"That bed is big."
There are many words in Japanese that can be expressed with the same hiragana. For this sentence, it is good to note that there is no komma after あのin the Japanese sentence. So it is not "um". In conversation you will also hear the difference: the "um" often trails off (like this 「あのー」or 「あのう」) or has a pause after it.
As for the difference between あの and それ.
There is a group of four kana with special meaning: こ、そ、あ、ど In combination with other kana they form a special group of words.

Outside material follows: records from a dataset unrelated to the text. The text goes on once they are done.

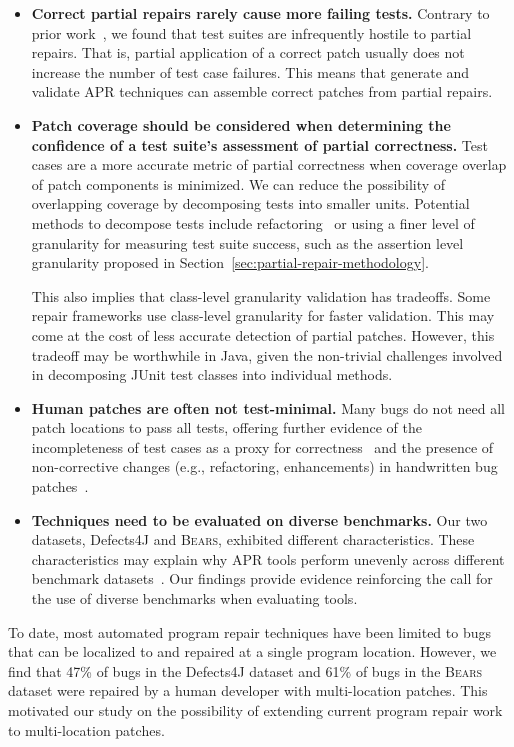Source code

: \documentclass[10pt, conference]{IEEEtran}
\newcommand\bears{\textsc{Bears}\xspace}
\begin{document}
\begin{itemize}[wide, labelindent=0pt]
\item\textbf{Correct partial repairs rarely cause more failing tests.}
Contrary to prior work~\cite{gecco09}, we found that test suites are infrequently
hostile to partial repairs. That is, partial application of a correct patch
usually does not increase the number of test case failures. This means that
generate and validate APR techniques can assemble correct patches from partial repairs.

\item\textbf{Patch coverage should be considered when determining the
  confidence of a test suite's assessment of partial correctness.}
Test cases are a more accurate metric of partial correctness when coverage
overlap of patch components is minimized.
We can reduce the possibility of overlapping coverage by decomposing tests into
smaller units. Potential methods to decompose tests include
refactoring~\cite{b-refactoring} or using a finer level of granularity for
measuring test suite success, such as the assertion level granularity proposed
in Section~\ref{sec:partial-repair-methodology}.

This also implies that class-level granularity validation has tradeoffs. Some
repair frameworks use class-level granularity for faster validation. This may
come at the cost of less accurate detection of partial patches. However, this
tradeoff may be worthwhile in Java, given the non-trivial challenges involved in
decomposing JUnit test classes into individual methods.

\item\textbf{Human patches are often not test-minimal.}
Many bugs do not need all patch locations to pass all tests,
offering further evidence of the incompleteness of test cases as a
proxy for correctness~\cite{patch-correctness} and the
presence of non-corrective changes (e.g., refactoring, enhancements)
in handwritten bug patches~\cite{api-refactoring, tangledchanges}.

\item\textbf{Techniques need to be evaluated on diverse benchmarks.}
Our two datasets, Defects4J and \bears, exhibited different characteristics.
These characteristics may explain why APR tools perform unevenly across
different benchmark datasets~\cite{durieux-repair-them-all}. Our findings
provide evidence reinforcing the call for the use of diverse benchmarks when
evaluating tools.
\end{itemize}

To date, most automated program repair techniques have been limited to bugs that
can be localized to and repaired at a single program location. However, we find
that 47\% of bugs in the Defects4J dataset and 61\% of bugs in the \bears dataset
were repaired by a human developer with multi-location patches. This motivated
our study on the possibility of extending current program repair work to
multi-location patches.
\end{document}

The first kana describes the physical/psychological distance and the other marks the word as a pronoun, a location etc.
この = this ___ (the noun is near to the speaker)

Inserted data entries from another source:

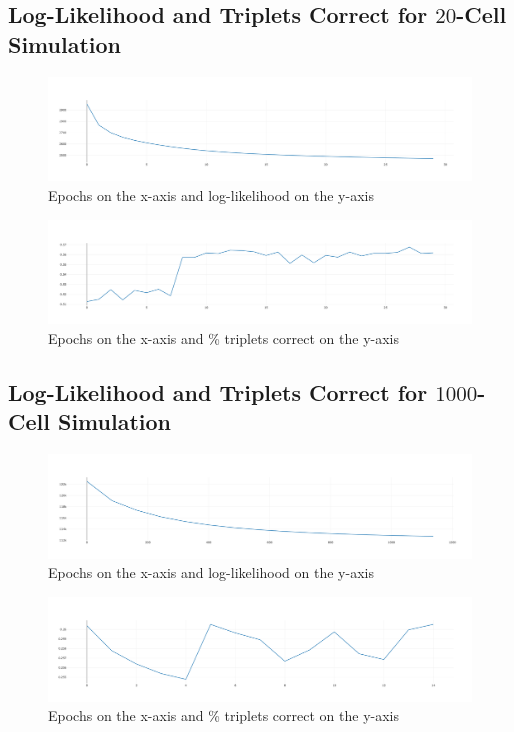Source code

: \documentclass{article}
\begin{document}
\subsection*{Log-Likelihood and Triplets Correct for $20$-Cell Simulation}

\begin{figure}[h]
  \label{fig:loss_20}
  \includegraphics[width=\linewidth]{images/loss_20.png}
  \caption{Epochs on the x-axis and log-likelihood on the y-axis}
\end{figure}

\begin{figure}[h]
  \label{fig:tc_20}
  \includegraphics[width=\linewidth]{images/tc_20.png}
  \caption{Epochs on the x-axis and \% triplets correct on the y-axis}
\end{figure}

\subsection*{Log-Likelihood and Triplets Correct for $1000$-Cell Simulation}

\begin{figure}[h]
  \label{fig:loss_1000}
  \includegraphics[width=\linewidth]{images/loss_1000.png}
  \caption{Epochs on the x-axis and log-likelihood on the y-axis}
\end{figure}

\begin{figure}[h]
  \label{fig:tc_1000}
  \includegraphics[width=\linewidth]{images/tc_1000.png}
  \caption{Epochs on the x-axis and \% triplets correct on the y-axis}
\end{figure}
\end{document}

その= that ___ (the noun is near to the listener)
あの = that ___ over there (the noun is far from both speaker and listener)
どの = which___? (used for questions)
これ = this one (the noun is near to the speaker)
それ = that one (the noun is near to the listener)
あれ = that one over there (the noun is far from both speaker and listener)
どれ = which one? (used for questions)
The form with -の is used to together with a noun. The form with -れ is used instead of a noun.
You can find a longer explaination here: http://www.japaneseprofessor.com/lessons/beginning/demonstratives-the-ko-so-a-do-series/
If you were given the English sentence, "that bed is big" and translated it as, "sono beddo wa(ha) ookii desu" (with appropriate hiragana and katakana), then your answer should be considered correct. If it wasn't, you can click the flag to report it, and when course contributors have a chance they will add it as a correct translation.
I think this changes the sentence structure completely. This is more like "that big bed over there" or something like that. Instead you want to say, "that bed over there is big"
If you think about it like english youd say "that bed is" = "あのベドは" and then you can follow thst with whatever description you want. In this case, it is big so おきいです。